WHO cannot declare the outbreak formally over until February, and there is still the danger that it could recur because animals in the area are still dying, Formenty said. The current outbreak is believed to have begun when four young hunters ate a wild boar they found dead in the forest.
He said residents of the affected villages of Mbanza and Mbomo are beginning to trust the health workers more. In the past they had refused to give blood for testing, fearing that the health workers were using it for black magic and to spread the disease.
Since 2001 there have been five outbreaks of Ebola in Republic of Congo and neighboring Gabon, resulting in more than 220 deaths.
Ebola, one of the world's deadliest viral diseases, causes rapid death in up to 90 percent of those infected.

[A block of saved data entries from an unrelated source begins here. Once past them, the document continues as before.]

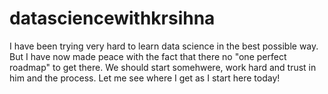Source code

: # datasciencewithkrsihna
I have been trying very hard to learn data science in the best possible way. But I have now made peace with the fact that there no "one perfect roadmap" to get there. We should start somehwere, work hard and trust in him and the process. Let me see where I get as I start here today!
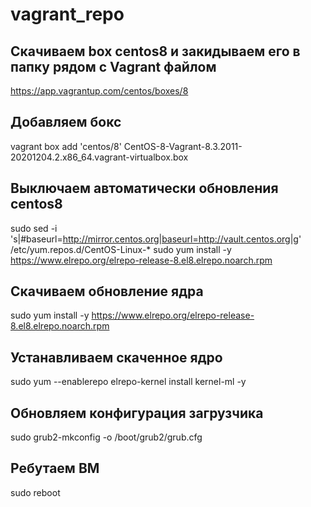 # vagrant_repo

## Скачиваем box centos8 и закидываем его в папку рядом с Vagrant файлом

https://app.vagrantup.com/centos/boxes/8

## Добавляем бокс

vagrant box add 'centos/8' CentOS-8-Vagrant-8.3.2011-20201204.2.x86_64.vagrant-virtualbox.box

## Выключаем автоматически обновления centos8

sudo sed -i 's|#baseurl=http://mirror.centos.org|baseurl=http://vault.centos.org|g' /etc/yum.repos.d/CentOS-Linux-*
sudo yum install -y https://www.elrepo.org/elrepo-release-8.el8.elrepo.noarch.rpm

## Скачиваем обновление ядра

sudo yum install -y https://www.elrepo.org/elrepo-release-8.el8.elrepo.noarch.rpm

## Устанавливаем скаченное ядро

sudo yum --enablerepo elrepo-kernel install kernel-ml -y

## Обновляем конфигурация загрузчика

sudo grub2-mkconfig -o /boot/grub2/grub.cfg

## Ребутаем ВМ

sudo reboot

Formenty said WHO and its allies had started a campaign to inform villagers about the dangers of handling the bodies of infected people, but that problems remain.

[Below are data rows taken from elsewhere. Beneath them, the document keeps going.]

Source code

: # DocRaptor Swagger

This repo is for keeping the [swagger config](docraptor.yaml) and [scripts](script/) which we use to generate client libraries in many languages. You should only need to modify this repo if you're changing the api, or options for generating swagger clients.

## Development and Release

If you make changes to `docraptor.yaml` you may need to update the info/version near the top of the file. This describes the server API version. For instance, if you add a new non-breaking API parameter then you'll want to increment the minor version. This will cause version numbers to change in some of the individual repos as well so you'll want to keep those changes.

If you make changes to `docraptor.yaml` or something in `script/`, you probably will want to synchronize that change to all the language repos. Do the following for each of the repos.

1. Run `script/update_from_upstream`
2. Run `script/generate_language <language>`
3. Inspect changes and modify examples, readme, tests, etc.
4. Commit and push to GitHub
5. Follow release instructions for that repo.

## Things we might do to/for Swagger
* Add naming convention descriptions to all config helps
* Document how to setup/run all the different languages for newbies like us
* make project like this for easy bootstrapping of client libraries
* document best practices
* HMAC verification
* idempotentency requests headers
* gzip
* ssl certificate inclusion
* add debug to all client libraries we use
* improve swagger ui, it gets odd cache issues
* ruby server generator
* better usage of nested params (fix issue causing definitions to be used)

"The population in this area have been isolated for many years because of the civil war," he said. "People don't have a lot of educational establishments, and health care centers are not very strongly supported. Even if we produce posters and leaflets, they try to forget what we tell them."
WHO also has trouble persuading people not to eat bush meat, which has been the staple of their diets for centuries.
"They tell us: 'In the past when our ancestors found a dead body in the forest, it was a present from God. Why are the animals in the forest now full of Ebola?"' Formenty said.
"We have to explain that times are different and that people also have to adapt. But it isn't easy to convince everybody."